▶ _WORK REQUIRED_
The data must be copied over exactly and in full.

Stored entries

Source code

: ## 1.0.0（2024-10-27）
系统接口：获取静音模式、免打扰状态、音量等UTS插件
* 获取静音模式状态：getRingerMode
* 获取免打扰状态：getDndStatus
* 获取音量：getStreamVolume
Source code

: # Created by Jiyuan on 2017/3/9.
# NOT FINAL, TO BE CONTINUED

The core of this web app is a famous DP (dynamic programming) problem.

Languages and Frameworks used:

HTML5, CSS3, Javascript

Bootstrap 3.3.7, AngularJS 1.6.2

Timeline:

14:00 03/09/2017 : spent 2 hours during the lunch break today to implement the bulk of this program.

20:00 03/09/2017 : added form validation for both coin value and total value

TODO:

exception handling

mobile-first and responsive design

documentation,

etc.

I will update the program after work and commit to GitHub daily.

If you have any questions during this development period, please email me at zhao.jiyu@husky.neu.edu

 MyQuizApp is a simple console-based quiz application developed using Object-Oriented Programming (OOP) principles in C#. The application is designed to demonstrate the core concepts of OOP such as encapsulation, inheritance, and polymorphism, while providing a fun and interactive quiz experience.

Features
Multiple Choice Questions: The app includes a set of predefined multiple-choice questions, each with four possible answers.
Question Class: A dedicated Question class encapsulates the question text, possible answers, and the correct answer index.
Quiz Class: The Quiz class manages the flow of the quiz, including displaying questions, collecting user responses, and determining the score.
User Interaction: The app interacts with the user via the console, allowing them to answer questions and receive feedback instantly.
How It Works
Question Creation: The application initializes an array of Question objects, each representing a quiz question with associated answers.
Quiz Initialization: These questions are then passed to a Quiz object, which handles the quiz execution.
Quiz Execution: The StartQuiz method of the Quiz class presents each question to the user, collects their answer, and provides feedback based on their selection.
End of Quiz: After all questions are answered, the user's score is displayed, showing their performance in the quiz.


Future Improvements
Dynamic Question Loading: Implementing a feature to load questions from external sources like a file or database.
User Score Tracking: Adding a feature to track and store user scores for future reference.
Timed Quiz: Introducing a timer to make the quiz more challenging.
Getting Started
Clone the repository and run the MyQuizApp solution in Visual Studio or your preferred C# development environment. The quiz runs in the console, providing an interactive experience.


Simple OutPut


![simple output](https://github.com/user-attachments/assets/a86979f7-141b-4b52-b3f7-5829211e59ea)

▶ _RESPONSE TO THE EXERCISE_
Source code

: ## 1.0.0（2024-10-27）
系统接口：获取静音模式、免打扰状态、音量等UTS插件
* 获取静音模式状态：getRingerMode
* 获取免打扰状态：getDndStatus
* 获取音量：getStreamVolume
Source code

: # Created by Jiyuan on 2017/3/9.
# NOT FINAL, TO BE CONTINUED

The core of this web app is a famous DP (dynamic programming) problem.

Languages and Frameworks used:

HTML5, CSS3, Javascript

Bootstrap 3.3.7, AngularJS 1.6.2

Timeline:

14:00 03/09/2017 : spent 2 hours during the lunch break today to implement the bulk of this program.

20:00 03/09/2017 : added form validation for both coin value and total value

TODO:

exception handling

mobile-first and responsive design

documentation,

etc.

I will update the program after work and commit to GitHub daily.

If you have any questions during this development period, please email me at zhao.jiyu@husky.neu.edu

 MyQuizApp is a simple console-based quiz application developed using Object-Oriented Programming (OOP) principles in C#. The application is designed to demonstrate the core concepts of OOP such as encapsulation, inheritance, and polymorphism, while providing a fun and interactive quiz experience.

Features
Multiple Choice Questions: The app includes a set of predefined multiple-choice questions, each with four possible answers.
Question Class: A dedicated Question class encapsulates the question text, possible answers, and the correct answer index.
Quiz Class: The Quiz class manages the flow of the quiz, including displaying questions, collecting user responses, and determining the score.
User Interaction: The app interacts with the user via the console, allowing them to answer questions and receive feedback instantly.
How It Works
Question Creation: The application initializes an array of Question objects, each representing a quiz question with associated answers.
Quiz Initialization: These questions are then passed to a Quiz object, which handles the quiz execution.
Quiz Execution: The StartQuiz method of the Quiz class presents each question to the user, collects their answer, and provides feedback based on their selection.
End of Quiz: After all questions are answered, the user's score is displayed, showing their performance in the quiz.


Future Improvements
Dynamic Question Loading: Implementing a feature to load questions from external sources like a file or database.
User Score Tracking: Adding a feature to track and store user scores for future reference.
Timed Quiz: Introducing a timer to make the quiz more challenging.
Getting Started
Clone the repository and run the MyQuizApp solution in Visual Studio or your preferred C# development environment. The quiz runs in the console, providing an interactive experience.


Simple OutPut


![simple output](https://github.com/user-attachments/assets/a86979f7-141b-4b52-b3f7-5829211e59ea)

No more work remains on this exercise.